Information given:
>>>
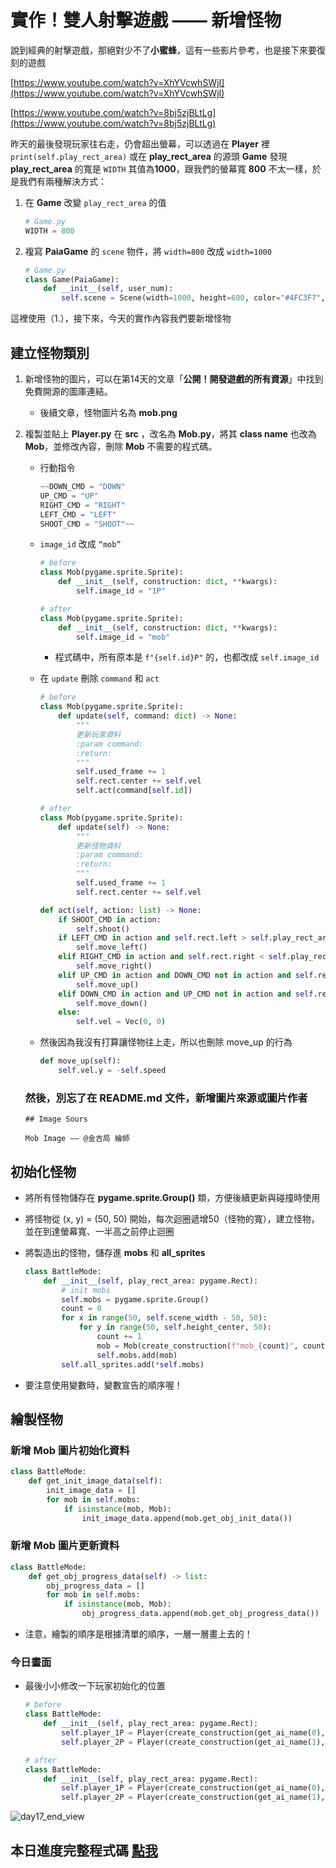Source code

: # 實作！雙人射擊遊戲 —— 新增怪物

說到經典的射擊遊戲，那絕對少不了**小蜜蜂**，這有一些影片參考，也是接下來要復刻的遊戲

[https://www.youtube.com/watch?v=XhYVcwhSWjI](https://www.youtube.com/watch?v=XhYVcwhSWjI)

[https://www.youtube.com/watch?v=8bj5zjBLtLg](https://www.youtube.com/watch?v=8bj5zjBLtLg)

昨天的最後發現玩家往右走，仍會超出螢幕，可以透過在 **Player** 裡 `print(self.play_rect_area)` 或在 **play_rect_area** 的源頭 **Game** 發現 **play_rect_area** 的寬是 `WIDTH` 其值為**1000**，跟我們的螢幕寬 **800** 不太一樣，於是我們有兩種解決方式：

1. 在 **Game** 改變 `play_rect_area` 的值
    
    ```python
    # Game.py
    WIDTH = 800
    ```
    
2. 複寫 **PaiaGame** 的 `scene` 物件，將 `width=800` 改成 `width=1000`
    
    ```python
    # Game.py
    class Game(PaiaGame):
        def __init__(self, user_num):
            self.scene = Scene(width=1000, height=600, color="#4FC3F7", bias_x=0, bias_y=0)
    ```
    

這裡使用（1.），接下來，今天的實作內容我們要新增怪物

## 建立怪物類別

1. 新增怪物的圖片，可以在第14天的文章「**公開！開發遊戲的所有資源**」中找到免費開源的圖庫連結。
    - 後續文章，怪物圖片名為 **mob.png**
2. 複製並貼上 **Player.py** 在 **src** ，改名為 **Mob.py**，將其 **class name** 也改為 **Mob**，並修改內容，刪除 **Mob** 不需要的程式碼。
    - 行動指令
        
        ```python
        ~~DOWN_CMD = "DOWN"
        UP_CMD = "UP"
        RIGHT_CMD = "RIGHT"
        LEFT_CMD = "LEFT"
        SHOOT_CMD = "SHOOT"~~
        ```
        
    - `image_id` 改成 `“mob”`
        
        ```python
        # before
        class Mob(pygame.sprite.Sprite):
            def __init__(self, construction: dict, **kwargs):
        		self.image_id = "1P"
        ```
        
        ```python
        # after
        class Mob(pygame.sprite.Sprite):
            def __init__(self, construction: dict, **kwargs):
                self.image_id = "mob"
        ```
        
        - 程式碼中，所有原本是 `f"{self.id}P"` 的，也都改成  `self.image_id`
    - 在 `update` 刪除 `command` 和 `act`
        
        ```python
        # before
        class Mob(pygame.sprite.Sprite):
            def update(self, command: dict) -> None:
                """
                更新玩家資料
                :param command:
                :return:
                """
                self.used_frame += 1
                self.rect.center += self.vel
                self.act(command[self.id])
        ```
        
        ```python
        # after
        class Mob(pygame.sprite.Sprite):
            def update(self) -> None:
                """
                更新怪物資料
                :param command:
                :return:
                """
                self.used_frame += 1
                self.rect.center += self.vel
        ```
        
        ```python
        def act(self, action: list) -> None:
            if SHOOT_CMD in action:
                self.shoot()
            if LEFT_CMD in action and self.rect.left > self.play_rect_area.left:
                self.move_left()
            elif RIGHT_CMD in action and self.rect.right < self.play_rect_area.right:
                self.move_right()
            elif UP_CMD in action and DOWN_CMD not in action and self.rect.top > self.play_rect_area.top:
                self.move_up()
            elif DOWN_CMD in action and UP_CMD not in action and self.rect.bottom < self.play_rect_area.bottom:
                self.move_down()
            else:
                self.vel = Vec(0, 0)
        ```
        
    - 然後因為我沒有打算讓怪物往上走，所以也刪除 move_up 的行為
        
        ```python
        def move_up(self):
            self.vel.y = -self.speed
        ```
        
    
    ### 然後，別忘了在 README.md 文件，新增圖片來源或圖片作者
    
    ```
    ## Image Sours
    
    Mob Image —— @金吉局 繪師
    ```
    

## 初始化怪物

- 將所有怪物儲存在 **pygame.sprite.Group()** 類，方便後續更新與碰撞時使用
- 將怪物從 (x, y) = (50, 50) 開始，每次迴圈遞增50（怪物的寬），建立怪物，並在到達螢幕寬、一半高之前停止迴圈
- 將製造出的怪物，儲存進 **mobs** 和 **all_sprites**
    
    ```python
    class BattleMode:
        def __init__(self, play_rect_area: pygame.Rect):
            # init mobs
            self.mobs = pygame.sprite.Group()
            count = 0
            for x in range(50, self.scene_width - 50, 50):
                for y in range(50, self.height_center, 50):
                    count += 1
                    mob = Mob(create_construction(f"mob_{count}", count, (x, y), (50, 50)), play_rect_area=play_rect_area)
                    self.mobs.add(mob)
            self.all_sprites.add(*self.mobs)
    ```
    
- 要注意使用變數時，變數宣告的順序喔！

## 繪製怪物

### 新增 Mob 圖片初始化資料

```python
class BattleMode:
    def get_init_image_data(self):
        init_image_data = []
        for mob in self.mobs:
            if isinstance(mob, Mob):
                init_image_data.append(mob.get_obj_init_data())
```

### 新增 Mob 圖片更新資料

```python
class BattleMode:
    def get_obj_progress_data(self) -> list:
        obj_progress_data = []
        for mob in self.mobs:
            if isinstance(mob, Mob):
                obj_progress_data.append(mob.get_obj_progress_data())
```

- 注意，繪製的順序是根據清單的順序，一層一層畫上去的！

### 今日畫面

- 最後小小修改一下玩家初始化的位置
    
    ```python
    # before
    class BattleMode:
        def __init__(self, play_rect_area: pygame.Rect):
            self.player_1P = Player(create_construction(get_ai_name(0), 0, (0, 0), (50, 50)), play_rect_area=play_rect_area)
            self.player_2P = Player(create_construction(get_ai_name(1), 1, (SCENE_WIDTH-50, SCENE_HEIGHT-50), (50, 50)), play_rect_area=play_rect_area)
    ```
    
    ```python
    # after
    class BattleMode:
        def __init__(self, play_rect_area: pygame.Rect):
            self.player_1P = Player(create_construction(get_ai_name(0), 0, (self.width_center//2-50, self.scene_height-50), (50, 50)), play_rect_area=play_rect_area)
            self.player_2P = Player(create_construction(get_ai_name(1), 1, (self.width_center+self.width_center//2, SCENE_HEIGHT-50), (50, 50)), play_rect_area=play_rect_area)
    ```

    
![day17_end_view](https://raw.githubusercontent.com/Jesse-Jumbo/MLGameTemplate/main/Iron_article_2022/image/day17_end_view.png)

## 本日進度完整程式碼 [點我](https://github.com/Jesse-Jumbo/TankMan/tree/day_3)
<<<
What this task involves:
The expected answer is the full listing above, transcribed exactly and without pictures.

Result of the task:
Source code

: # 實作！雙人射擊遊戲 —— 新增怪物

說到經典的射擊遊戲，那絕對少不了**小蜜蜂**，這有一些影片參考，也是接下來要復刻的遊戲

[https://www.youtube.com/watch?v=XhYVcwhSWjI](https://www.youtube.com/watch?v=XhYVcwhSWjI)

[https://www.youtube.com/watch?v=8bj5zjBLtLg](https://www.youtube.com/watch?v=8bj5zjBLtLg)

昨天的最後發現玩家往右走，仍會超出螢幕，可以透過在 **Player** 裡 `print(self.play_rect_area)` 或在 **play_rect_area** 的源頭 **Game** 發現 **play_rect_area** 的寬是 `WIDTH` 其值為**1000**，跟我們的螢幕寬 **800** 不太一樣，於是我們有兩種解決方式：

1. 在 **Game** 改變 `play_rect_area` 的值
    
    ```python
    # Game.py
    WIDTH = 800
    ```
    
2. 複寫 **PaiaGame** 的 `scene` 物件，將 `width=800` 改成 `width=1000`
    
    ```python
    # Game.py
    class Game(PaiaGame):
        def __init__(self, user_num):
            self.scene = Scene(width=1000, height=600, color="#4FC3F7", bias_x=0, bias_y=0)
    ```
    

這裡使用（1.），接下來，今天的實作內容我們要新增怪物

## 建立怪物類別

1. 新增怪物的圖片，可以在第14天的文章「**公開！開發遊戲的所有資源**」中找到免費開源的圖庫連結。
    - 後續文章，怪物圖片名為 **mob.png**
2. 複製並貼上 **Player.py** 在 **src** ，改名為 **Mob.py**，將其 **class name** 也改為 **Mob**，並修改內容，刪除 **Mob** 不需要的程式碼。
    - 行動指令
        
        ```python
        ~~DOWN_CMD = "DOWN"
        UP_CMD = "UP"
        RIGHT_CMD = "RIGHT"
        LEFT_CMD = "LEFT"
        SHOOT_CMD = "SHOOT"~~
        ```
        
    - `image_id` 改成 `“mob”`
        
        ```python
        # before
        class Mob(pygame.sprite.Sprite):
            def __init__(self, construction: dict, **kwargs):
        		self.image_id = "1P"
        ```
        
        ```python
        # after
        class Mob(pygame.sprite.Sprite):
            def __init__(self, construction: dict, **kwargs):
                self.image_id = "mob"
        ```
        
        - 程式碼中，所有原本是 `f"{self.id}P"` 的，也都改成  `self.image_id`
    - 在 `update` 刪除 `command` 和 `act`
        
        ```python
        # before
        class Mob(pygame.sprite.Sprite):
            def update(self, command: dict) -> None:
                """
                更新玩家資料
                :param command:
                :return:
                """
                self.used_frame += 1
                self.rect.center += self.vel
                self.act(command[self.id])
        ```
        
        ```python
        # after
        class Mob(pygame.sprite.Sprite):
            def update(self) -> None:
                """
                更新怪物資料
                :param command:
                :return:
                """
                self.used_frame += 1
                self.rect.center += self.vel
        ```
        
        ```python
        def act(self, action: list) -> None:
            if SHOOT_CMD in action:
                self.shoot()
            if LEFT_CMD in action and self.rect.left > self.play_rect_area.left:
                self.move_left()
            elif RIGHT_CMD in action and self.rect.right < self.play_rect_area.right:
                self.move_right()
            elif UP_CMD in action and DOWN_CMD not in action and self.rect.top > self.play_rect_area.top:
                self.move_up()
            elif DOWN_CMD in action and UP_CMD not in action and self.rect.bottom < self.play_rect_area.bottom:
                self.move_down()
            else:
                self.vel = Vec(0, 0)
        ```
        
    - 然後因為我沒有打算讓怪物往上走，所以也刪除 move_up 的行為
        
        ```python
        def move_up(self):
            self.vel.y = -self.speed
        ```
        
    
    ### 然後，別忘了在 README.md 文件，新增圖片來源或圖片作者
    
    ```
    ## Image Sours
    
    Mob Image —— @金吉局 繪師
    ```
    

## 初始化怪物

- 將所有怪物儲存在 **pygame.sprite.Group()** 類，方便後續更新與碰撞時使用
- 將怪物從 (x, y) = (50, 50) 開始，每次迴圈遞增50（怪物的寬），建立怪物，並在到達螢幕寬、一半高之前停止迴圈
- 將製造出的怪物，儲存進 **mobs** 和 **all_sprites**
    
    ```python
    class BattleMode:
        def __init__(self, play_rect_area: pygame.Rect):
            # init mobs
            self.mobs = pygame.sprite.Group()
            count = 0
            for x in range(50, self.scene_width - 50, 50):
                for y in range(50, self.height_center, 50):
                    count += 1
                    mob = Mob(create_construction(f"mob_{count}", count, (x, y), (50, 50)), play_rect_area=play_rect_area)
                    self.mobs.add(mob)
            self.all_sprites.add(*self.mobs)
    ```
    
- 要注意使用變數時，變數宣告的順序喔！

## 繪製怪物

### 新增 Mob 圖片初始化資料

```python
class BattleMode:
    def get_init_image_data(self):
        init_image_data = []
        for mob in self.mobs:
            if isinstance(mob, Mob):
                init_image_data.append(mob.get_obj_init_data())
```

### 新增 Mob 圖片更新資料

```python
class BattleMode:
    def get_obj_progress_data(self) -> list:
        obj_progress_data = []
        for mob in self.mobs:
            if isinstance(mob, Mob):
                obj_progress_data.append(mob.get_obj_progress_data())
```

- 注意，繪製的順序是根據清單的順序，一層一層畫上去的！

### 今日畫面

- 最後小小修改一下玩家初始化的位置
    
    ```python
    # before
    class BattleMode:
        def __init__(self, play_rect_area: pygame.Rect):
            self.player_1P = Player(create_construction(get_ai_name(0), 0, (0, 0), (50, 50)), play_rect_area=play_rect_area)
            self.player_2P = Player(create_construction(get_ai_name(1), 1, (SCENE_WIDTH-50, SCENE_HEIGHT-50), (50, 50)), play_rect_area=play_rect_area)
    ```
    
    ```python
    # after
    class BattleMode:
        def __init__(self, play_rect_area: pygame.Rect):
            self.player_1P = Player(create_construction(get_ai_name(0), 0, (self.width_center//2-50, self.scene_height-50), (50, 50)), play_rect_area=play_rect_area)
            self.player_2P = Player(create_construction(get_ai_name(1), 1, (self.width_center+self.width_center//2, SCENE_HEIGHT-50), (50, 50)), play_rect_area=play_rect_area)
    ```

    
![day17_end_view](https://raw.githubusercontent.com/Jesse-Jumbo/MLGameTemplate/main/Iron_article_2022/image/day17_end_view.png)

## 本日進度完整程式碼 [點我](https://github.com/Jesse-Jumbo/TankMan/tree/day_3)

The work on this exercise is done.